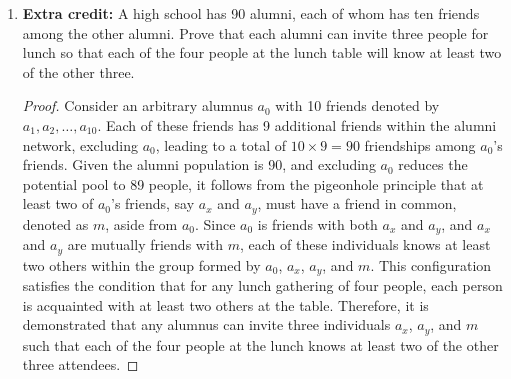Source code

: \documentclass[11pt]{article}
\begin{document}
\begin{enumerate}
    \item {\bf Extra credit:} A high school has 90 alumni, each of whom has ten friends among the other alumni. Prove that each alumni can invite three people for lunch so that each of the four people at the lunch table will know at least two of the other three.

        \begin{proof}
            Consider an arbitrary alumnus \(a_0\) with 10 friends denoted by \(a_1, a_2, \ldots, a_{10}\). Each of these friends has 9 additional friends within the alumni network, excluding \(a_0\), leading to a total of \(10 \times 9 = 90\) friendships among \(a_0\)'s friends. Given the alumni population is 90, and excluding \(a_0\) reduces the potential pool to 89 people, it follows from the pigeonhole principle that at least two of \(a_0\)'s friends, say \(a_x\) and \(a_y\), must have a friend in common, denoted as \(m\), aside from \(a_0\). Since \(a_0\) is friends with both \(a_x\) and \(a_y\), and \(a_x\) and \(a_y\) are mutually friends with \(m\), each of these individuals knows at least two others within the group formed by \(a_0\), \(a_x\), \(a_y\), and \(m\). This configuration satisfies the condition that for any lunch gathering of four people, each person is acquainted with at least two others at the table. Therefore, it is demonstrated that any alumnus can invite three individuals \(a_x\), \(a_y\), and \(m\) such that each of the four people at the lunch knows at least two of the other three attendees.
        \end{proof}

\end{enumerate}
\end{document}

+===+

Filter the listing above for lines with the word "begin", and copy each one you find.

## Response:
\begin{document}
\begin{enumerate}
        \begin{proof}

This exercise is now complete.